Thank you for writing this article, and adding to the growing evidence/case studies presented through the CFJournal that exercise is beneficial to proper motor development and cognitive function in children and young adults (Bakshi 1/2009 & Rodi 4/2009). It seems so obvious to us, with all the published science, that physical fitness must play a prominent role in the education setting.

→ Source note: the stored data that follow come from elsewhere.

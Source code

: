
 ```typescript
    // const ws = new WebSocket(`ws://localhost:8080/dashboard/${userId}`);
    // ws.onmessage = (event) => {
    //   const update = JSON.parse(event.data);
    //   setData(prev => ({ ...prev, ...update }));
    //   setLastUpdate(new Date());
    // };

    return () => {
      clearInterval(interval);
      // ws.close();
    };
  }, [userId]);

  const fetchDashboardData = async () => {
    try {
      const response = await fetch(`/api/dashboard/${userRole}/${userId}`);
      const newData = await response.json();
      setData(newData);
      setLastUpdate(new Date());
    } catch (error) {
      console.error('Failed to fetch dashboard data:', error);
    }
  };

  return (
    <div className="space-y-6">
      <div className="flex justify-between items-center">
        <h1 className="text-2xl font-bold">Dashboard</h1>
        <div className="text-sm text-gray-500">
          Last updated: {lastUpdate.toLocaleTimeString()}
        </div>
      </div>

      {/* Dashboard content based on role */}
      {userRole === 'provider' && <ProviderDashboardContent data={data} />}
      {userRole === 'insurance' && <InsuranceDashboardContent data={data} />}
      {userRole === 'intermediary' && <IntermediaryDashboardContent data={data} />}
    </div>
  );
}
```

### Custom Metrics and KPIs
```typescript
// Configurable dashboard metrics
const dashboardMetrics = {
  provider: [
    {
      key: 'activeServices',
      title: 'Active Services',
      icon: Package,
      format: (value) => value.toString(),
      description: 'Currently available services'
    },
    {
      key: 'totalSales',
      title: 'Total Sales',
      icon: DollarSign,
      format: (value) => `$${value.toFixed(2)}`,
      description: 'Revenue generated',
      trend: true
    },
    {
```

The bulk of the peer reviewed research directly relating exercise to cognitive abilities has primarily used monostructural work: treadmill, rowing, biking, and some 1, 3, and 5rep max work with certain lifts (mostly bench press). These exercise modalities are chosen for their uniformity in multiple settings and for the elimination of technique as a hurdle to completing the study. I look forward to seeing your results. Based on the studies that have shown BDNF release to be proportional to exercise intensity, I envision that the CFKids WODs posted everyday (and I'm sure the ones you program) will have a measurable effect. At BrandX the teens have been studying their worst subject for 15-20min post exercise (peak BDNF release) for 2 years, with improved grades as the result.

Good luck!

Jon Gary, Ph.D
CFKHQ

14

Sean McCue wrote …

@Chris
This looks like fantastic research. I can't wait to see the results and try to put this into practice at my school although as Zack mentioned it could be difficult with the administration.

@Mark
While this is seem like a novel idea I believe it is just putting science to things from the past when PE meant physical education. I believe that we would see a correlation between the decline of PE in the United States and the decline in education. Anecdotal evidence shows that the strength of a schools PE program is a predictor of school performance. I have seen this play out over my 10 years as a PE teacher. The better the program, the better the overall results at a school and vice versa.

15

wrote …

@Jon - that's great! Have you been keeping any data?
We're invited to participate in research with a local Board of Ed involving the improvement of EQAO (standardized test) scores. So that *should* add some objective, measurable numbers to what we're doing.
Currently, our first round of research has focused on attendance in kids who struggle to stay in school, though their teachers have been keeping track of test scores also.
The studies you mentioned correlating intensity to BDNF secretion are also interesting to us (there has to be some sort of ceiling effect at SOME point,) and we'll be following along. Glad to hear from you.

16

wrote …

I'm going back to teaching next year after maternity leave and have been given the go ahead to 'trial' a crossfit-type training program on one class. If I can get the desired results then we will work to rolling it out further in the school. I think what Chris and his team are doing is fantastic.

17

wrote …

Thanks, Natalie! We've got three local high schools doing something similar; they were all set up with a good intramural program before, and that made it easier. This one (CASS) is doing 'fitness fridays,' where they do a CrossFit WOD in the gym. They're hosting an event for us in February, too. www.cassathletics.com

18

wrote …

This is just one more reason that I love CrossFit and the impact it has had on my life and other lives. As a nation, our youth is struggling in both fitness and academic realms. What better way to have a powerful influence on both issues than throw crossfit into the mix and show kids the meaning of self-improvement physically and mentally. God bless you guys for doing this research. As a graduating student from the University of Nevada in Reno with a Public Health degree, I constantly try to find ways to influence peers by means of fitness. This is just a great opportunity to help our nation rise to its Potential!!

Great work!

-Gabriel

19

wrote …

I'm scared of these future super-kids.
We're going to have to insist on 8 years of post-secondary for entry level jobs soon; in order to keep them out of the workforce until we retire.